Figure 3.

Au nanostrip array‐based wireless device accelerates neuronal differentiation of NSCs at the protein level. a) Confocal microscopy images of NSCs seeded on TCP or Au nanostrip array and cultured without or with the rotating magnetic field (300 rpm) for 3, 5, or 7 days. Tuj1 and GFAP were stained red and green, respectively. Cell nuclei were stained blue with 4',6‐diamidino‐2‐phenylindole (DAPI). b) Quantitative mean immunofluorescence intensity of Tuj1. c) Confocal microscopy images of NSCs seeded on TCP or Au nanostrip array and cultured without or with the rotating magnetic field (300 rpm) for 3, 5, or 7 days. MAP2 and GFAP were stained red and green, respectively. Cell nuclei were stained blue with DAPI. d) Quantitative mean immunofluorescence intensity of MAP2. b,d) At least 30 cells were analyzed in each group using Image J software.
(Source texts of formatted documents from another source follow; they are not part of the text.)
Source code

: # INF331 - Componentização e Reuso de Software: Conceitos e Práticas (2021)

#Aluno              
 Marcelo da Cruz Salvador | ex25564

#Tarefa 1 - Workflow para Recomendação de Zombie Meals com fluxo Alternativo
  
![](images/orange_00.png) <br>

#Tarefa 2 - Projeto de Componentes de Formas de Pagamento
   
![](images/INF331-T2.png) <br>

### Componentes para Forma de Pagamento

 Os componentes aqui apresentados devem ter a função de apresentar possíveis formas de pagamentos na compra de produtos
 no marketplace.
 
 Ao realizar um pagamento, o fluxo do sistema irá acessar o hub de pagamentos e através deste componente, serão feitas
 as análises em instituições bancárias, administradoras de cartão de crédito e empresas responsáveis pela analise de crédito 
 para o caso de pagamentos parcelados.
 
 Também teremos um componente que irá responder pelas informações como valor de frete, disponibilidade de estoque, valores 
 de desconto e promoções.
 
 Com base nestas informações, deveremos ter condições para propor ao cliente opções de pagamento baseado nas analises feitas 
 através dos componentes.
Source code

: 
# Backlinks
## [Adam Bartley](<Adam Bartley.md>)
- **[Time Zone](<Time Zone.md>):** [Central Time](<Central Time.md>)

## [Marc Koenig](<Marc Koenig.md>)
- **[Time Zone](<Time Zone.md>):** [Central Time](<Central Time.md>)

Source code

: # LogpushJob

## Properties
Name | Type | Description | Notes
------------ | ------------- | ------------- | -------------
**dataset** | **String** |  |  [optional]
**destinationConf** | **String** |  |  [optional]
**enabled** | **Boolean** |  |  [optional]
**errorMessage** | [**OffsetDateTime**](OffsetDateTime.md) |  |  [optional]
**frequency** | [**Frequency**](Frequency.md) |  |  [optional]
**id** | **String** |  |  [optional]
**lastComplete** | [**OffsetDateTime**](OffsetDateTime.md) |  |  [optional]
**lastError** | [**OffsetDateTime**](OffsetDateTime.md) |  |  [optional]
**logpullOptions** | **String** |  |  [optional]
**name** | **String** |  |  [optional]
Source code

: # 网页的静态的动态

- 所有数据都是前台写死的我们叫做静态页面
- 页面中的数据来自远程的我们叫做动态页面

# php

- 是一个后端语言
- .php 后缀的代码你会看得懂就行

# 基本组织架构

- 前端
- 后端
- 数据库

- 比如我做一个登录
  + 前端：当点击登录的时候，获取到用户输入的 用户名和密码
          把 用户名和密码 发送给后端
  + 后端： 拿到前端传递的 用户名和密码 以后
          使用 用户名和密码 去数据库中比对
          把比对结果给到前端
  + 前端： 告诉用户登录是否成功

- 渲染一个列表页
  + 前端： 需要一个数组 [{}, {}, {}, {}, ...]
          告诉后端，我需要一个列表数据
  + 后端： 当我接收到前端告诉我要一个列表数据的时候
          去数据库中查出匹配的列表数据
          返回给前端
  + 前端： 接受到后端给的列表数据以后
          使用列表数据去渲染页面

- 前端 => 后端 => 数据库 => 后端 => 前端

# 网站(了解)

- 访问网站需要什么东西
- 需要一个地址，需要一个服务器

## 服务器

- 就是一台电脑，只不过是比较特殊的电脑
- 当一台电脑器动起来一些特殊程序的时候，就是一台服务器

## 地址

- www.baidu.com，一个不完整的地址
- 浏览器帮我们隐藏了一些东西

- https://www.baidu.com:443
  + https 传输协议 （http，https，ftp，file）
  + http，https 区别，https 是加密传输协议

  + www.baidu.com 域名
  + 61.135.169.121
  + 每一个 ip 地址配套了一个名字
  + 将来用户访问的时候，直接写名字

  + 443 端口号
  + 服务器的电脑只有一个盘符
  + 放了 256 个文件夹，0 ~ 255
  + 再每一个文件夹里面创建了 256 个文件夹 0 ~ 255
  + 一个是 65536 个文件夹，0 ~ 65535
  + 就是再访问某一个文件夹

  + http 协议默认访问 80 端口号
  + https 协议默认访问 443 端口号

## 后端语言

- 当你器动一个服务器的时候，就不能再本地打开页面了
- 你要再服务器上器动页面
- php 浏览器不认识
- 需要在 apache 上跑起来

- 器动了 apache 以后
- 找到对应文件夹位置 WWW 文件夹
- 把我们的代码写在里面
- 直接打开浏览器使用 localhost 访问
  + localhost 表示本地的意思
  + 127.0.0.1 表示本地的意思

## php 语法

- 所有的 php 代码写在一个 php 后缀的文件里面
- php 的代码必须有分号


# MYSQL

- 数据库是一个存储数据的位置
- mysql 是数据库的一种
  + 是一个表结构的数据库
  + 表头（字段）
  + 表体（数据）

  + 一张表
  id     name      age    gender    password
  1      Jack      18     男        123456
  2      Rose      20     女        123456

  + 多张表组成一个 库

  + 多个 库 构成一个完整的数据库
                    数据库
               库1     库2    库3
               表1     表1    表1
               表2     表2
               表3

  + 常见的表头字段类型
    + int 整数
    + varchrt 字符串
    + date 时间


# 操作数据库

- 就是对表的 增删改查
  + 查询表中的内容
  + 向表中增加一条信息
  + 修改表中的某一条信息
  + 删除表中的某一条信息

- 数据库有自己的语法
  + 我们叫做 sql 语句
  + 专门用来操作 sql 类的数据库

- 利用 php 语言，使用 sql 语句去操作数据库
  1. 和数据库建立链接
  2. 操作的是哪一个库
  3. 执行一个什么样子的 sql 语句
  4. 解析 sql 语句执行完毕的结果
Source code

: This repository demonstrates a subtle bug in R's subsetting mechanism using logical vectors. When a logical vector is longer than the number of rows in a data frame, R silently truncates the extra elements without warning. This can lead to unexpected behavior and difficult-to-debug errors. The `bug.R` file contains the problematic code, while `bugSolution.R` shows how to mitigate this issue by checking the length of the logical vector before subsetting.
The data are presented as mean ± standard deviation; ^ns p > 0.05, ***p < 0.001. e) Images of 2D‐reconstructed neuronal morphologies that were traced and visualized based on the Tuj1 protein expression of NSCs seeded on TCP, Si, or Au nanostrip array, and cultured without or with the rotating magnetic field (300 rpm) on day 5. f) Sholl analysis of the neurite complexity of the 2D‐reconstructed neuronal morphologies presented in e). Neurites of ten neurons on each group were randomly measured. g) Western blot analysis of the Tuj1 and MAP2 protein expression of NSCs seeded on TCP, Si, or Au nanostrip array, and cultured without or with the rotating magnetic field (300 rpm) on day 5. Glyceraldehyde 3‐phosphate dehydrogenase (GAPDH) was used as the housekeeping gene.